RECORDS SUPPLIED:
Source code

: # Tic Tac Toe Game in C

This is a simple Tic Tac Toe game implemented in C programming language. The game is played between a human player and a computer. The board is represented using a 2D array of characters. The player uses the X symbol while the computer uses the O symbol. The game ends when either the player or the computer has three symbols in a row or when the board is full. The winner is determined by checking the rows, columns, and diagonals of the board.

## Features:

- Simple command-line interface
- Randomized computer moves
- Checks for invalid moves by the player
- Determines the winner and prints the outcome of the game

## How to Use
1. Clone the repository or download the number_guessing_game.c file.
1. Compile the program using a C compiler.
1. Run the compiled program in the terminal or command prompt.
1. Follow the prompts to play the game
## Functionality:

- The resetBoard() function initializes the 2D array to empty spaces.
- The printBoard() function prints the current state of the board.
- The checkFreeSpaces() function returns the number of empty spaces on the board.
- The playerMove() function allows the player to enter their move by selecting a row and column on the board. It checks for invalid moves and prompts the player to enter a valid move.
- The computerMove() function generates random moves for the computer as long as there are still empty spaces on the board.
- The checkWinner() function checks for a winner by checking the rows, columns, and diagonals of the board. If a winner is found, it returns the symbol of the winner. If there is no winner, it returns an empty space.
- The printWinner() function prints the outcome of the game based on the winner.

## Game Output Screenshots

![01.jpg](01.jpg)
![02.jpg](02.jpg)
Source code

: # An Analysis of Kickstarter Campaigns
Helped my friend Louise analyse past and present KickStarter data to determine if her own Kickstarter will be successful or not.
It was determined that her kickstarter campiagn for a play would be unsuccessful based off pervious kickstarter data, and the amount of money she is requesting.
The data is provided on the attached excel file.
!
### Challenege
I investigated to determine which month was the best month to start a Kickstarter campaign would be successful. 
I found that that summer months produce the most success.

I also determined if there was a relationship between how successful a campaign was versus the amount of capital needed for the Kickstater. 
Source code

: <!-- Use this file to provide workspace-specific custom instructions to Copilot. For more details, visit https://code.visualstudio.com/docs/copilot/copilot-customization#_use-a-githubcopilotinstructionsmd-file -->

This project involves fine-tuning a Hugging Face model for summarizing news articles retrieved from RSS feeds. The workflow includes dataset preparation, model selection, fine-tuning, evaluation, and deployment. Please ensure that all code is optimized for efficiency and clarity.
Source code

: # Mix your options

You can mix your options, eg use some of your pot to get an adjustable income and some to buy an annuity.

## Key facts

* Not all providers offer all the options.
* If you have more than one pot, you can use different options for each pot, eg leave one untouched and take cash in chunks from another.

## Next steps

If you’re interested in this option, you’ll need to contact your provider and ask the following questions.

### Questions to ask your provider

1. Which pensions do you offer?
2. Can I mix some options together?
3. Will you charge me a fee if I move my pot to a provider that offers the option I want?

EXERCISE BRIEF: Copy each line above where "would" appears.

COMPLETED TASK:
It was determined that her kickstarter campiagn for a play would be unsuccessful based off pervious kickstarter data, and the amount of money she is requesting.
I investigated to determine which month was the best month to start a Kickstarter campaign would be successful. 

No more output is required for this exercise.